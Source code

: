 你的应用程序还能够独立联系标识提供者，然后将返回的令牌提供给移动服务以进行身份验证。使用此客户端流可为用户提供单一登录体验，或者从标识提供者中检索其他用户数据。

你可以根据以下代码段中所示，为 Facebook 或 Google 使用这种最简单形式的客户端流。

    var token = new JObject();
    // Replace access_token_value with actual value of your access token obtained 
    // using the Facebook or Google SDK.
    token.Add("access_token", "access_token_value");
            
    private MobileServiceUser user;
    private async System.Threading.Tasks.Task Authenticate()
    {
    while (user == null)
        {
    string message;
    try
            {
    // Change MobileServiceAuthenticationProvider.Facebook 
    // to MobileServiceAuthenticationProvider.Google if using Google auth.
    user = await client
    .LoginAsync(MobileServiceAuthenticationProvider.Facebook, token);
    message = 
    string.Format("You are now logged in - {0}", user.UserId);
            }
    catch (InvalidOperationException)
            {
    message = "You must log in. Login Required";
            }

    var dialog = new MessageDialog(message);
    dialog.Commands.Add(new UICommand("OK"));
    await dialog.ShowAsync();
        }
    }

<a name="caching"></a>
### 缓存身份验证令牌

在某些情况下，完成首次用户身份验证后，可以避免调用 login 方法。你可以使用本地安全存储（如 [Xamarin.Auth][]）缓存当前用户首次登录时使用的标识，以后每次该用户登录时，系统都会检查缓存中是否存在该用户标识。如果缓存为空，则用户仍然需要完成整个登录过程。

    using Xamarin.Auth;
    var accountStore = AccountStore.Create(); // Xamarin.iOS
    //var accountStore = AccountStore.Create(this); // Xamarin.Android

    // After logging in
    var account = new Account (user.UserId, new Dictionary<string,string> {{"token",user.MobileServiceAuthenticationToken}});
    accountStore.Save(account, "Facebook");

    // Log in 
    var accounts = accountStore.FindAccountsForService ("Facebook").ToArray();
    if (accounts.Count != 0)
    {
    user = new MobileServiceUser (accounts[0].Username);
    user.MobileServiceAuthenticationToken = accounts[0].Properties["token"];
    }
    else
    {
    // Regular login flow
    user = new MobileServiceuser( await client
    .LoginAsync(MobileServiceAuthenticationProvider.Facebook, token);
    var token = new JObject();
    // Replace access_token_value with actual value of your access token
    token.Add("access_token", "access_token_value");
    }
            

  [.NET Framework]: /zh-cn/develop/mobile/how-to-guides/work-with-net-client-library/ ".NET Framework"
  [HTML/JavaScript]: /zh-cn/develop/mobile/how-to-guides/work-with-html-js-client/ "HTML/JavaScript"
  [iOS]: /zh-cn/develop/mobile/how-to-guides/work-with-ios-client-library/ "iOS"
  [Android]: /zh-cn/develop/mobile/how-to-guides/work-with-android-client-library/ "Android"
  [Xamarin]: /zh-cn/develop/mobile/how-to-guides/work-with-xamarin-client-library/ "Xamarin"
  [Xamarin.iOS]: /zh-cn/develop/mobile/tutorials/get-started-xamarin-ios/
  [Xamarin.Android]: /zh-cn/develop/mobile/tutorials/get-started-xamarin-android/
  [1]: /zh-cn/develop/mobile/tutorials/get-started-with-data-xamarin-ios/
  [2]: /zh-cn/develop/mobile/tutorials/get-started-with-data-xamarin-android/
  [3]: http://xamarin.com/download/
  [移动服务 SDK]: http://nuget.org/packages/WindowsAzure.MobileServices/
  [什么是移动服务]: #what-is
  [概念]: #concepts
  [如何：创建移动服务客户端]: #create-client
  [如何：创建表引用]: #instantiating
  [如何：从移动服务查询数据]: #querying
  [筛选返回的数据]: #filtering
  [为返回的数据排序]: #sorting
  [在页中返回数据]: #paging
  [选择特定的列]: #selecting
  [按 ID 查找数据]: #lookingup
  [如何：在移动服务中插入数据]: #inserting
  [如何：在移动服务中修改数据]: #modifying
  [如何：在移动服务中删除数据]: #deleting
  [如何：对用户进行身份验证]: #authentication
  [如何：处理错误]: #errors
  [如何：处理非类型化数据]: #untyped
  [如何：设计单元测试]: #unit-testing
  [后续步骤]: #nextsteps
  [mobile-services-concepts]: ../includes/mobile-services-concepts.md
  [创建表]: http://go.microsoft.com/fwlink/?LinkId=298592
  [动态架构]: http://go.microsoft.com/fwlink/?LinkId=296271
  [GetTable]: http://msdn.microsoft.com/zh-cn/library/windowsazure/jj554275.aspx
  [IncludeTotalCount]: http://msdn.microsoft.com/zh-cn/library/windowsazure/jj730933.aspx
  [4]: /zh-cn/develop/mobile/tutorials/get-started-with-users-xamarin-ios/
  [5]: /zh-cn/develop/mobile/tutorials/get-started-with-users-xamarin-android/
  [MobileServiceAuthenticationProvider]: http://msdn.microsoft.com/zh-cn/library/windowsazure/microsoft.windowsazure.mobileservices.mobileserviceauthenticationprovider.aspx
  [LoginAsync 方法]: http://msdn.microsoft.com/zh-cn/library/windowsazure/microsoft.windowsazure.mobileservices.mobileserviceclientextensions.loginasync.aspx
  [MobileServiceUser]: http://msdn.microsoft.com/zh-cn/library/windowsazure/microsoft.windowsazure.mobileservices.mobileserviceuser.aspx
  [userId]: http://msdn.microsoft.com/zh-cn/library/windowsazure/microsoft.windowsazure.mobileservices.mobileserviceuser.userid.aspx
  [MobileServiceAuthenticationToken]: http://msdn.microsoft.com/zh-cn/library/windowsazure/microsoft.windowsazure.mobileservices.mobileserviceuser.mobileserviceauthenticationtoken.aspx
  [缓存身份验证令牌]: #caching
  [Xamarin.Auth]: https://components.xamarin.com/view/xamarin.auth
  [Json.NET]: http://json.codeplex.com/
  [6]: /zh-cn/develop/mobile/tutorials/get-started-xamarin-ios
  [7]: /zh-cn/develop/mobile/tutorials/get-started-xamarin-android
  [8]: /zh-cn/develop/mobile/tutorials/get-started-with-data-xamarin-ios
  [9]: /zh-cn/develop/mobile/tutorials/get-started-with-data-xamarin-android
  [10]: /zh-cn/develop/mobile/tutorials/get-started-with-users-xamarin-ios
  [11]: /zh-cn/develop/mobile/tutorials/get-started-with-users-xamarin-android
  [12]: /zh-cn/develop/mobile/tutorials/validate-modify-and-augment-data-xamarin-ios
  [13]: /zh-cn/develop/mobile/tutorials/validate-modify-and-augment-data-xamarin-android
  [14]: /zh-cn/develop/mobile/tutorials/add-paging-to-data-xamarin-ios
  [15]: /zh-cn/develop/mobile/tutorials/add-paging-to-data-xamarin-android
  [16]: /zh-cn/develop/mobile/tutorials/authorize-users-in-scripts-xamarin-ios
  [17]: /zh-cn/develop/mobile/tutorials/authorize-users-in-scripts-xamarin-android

------------------------

▸ **Your objective**: Using the material above, return every line that holds the string "work".

▸ **Solution**:
  [.NET Framework]: /zh-cn/develop/mobile/how-to-guides/work-with-net-client-library/ ".NET Framework"
  [HTML/JavaScript]: /zh-cn/develop/mobile/how-to-guides/work-with-html-js-client/ "HTML/JavaScript"
  [iOS]: /zh-cn/develop/mobile/how-to-guides/work-with-ios-client-library/ "iOS"
  [Android]: /zh-cn/develop/mobile/how-to-guides/work-with-android-client-library/ "Android"
  [Xamarin]: /zh-cn/develop/mobile/how-to-guides/work-with-xamarin-client-library/ "Xamarin"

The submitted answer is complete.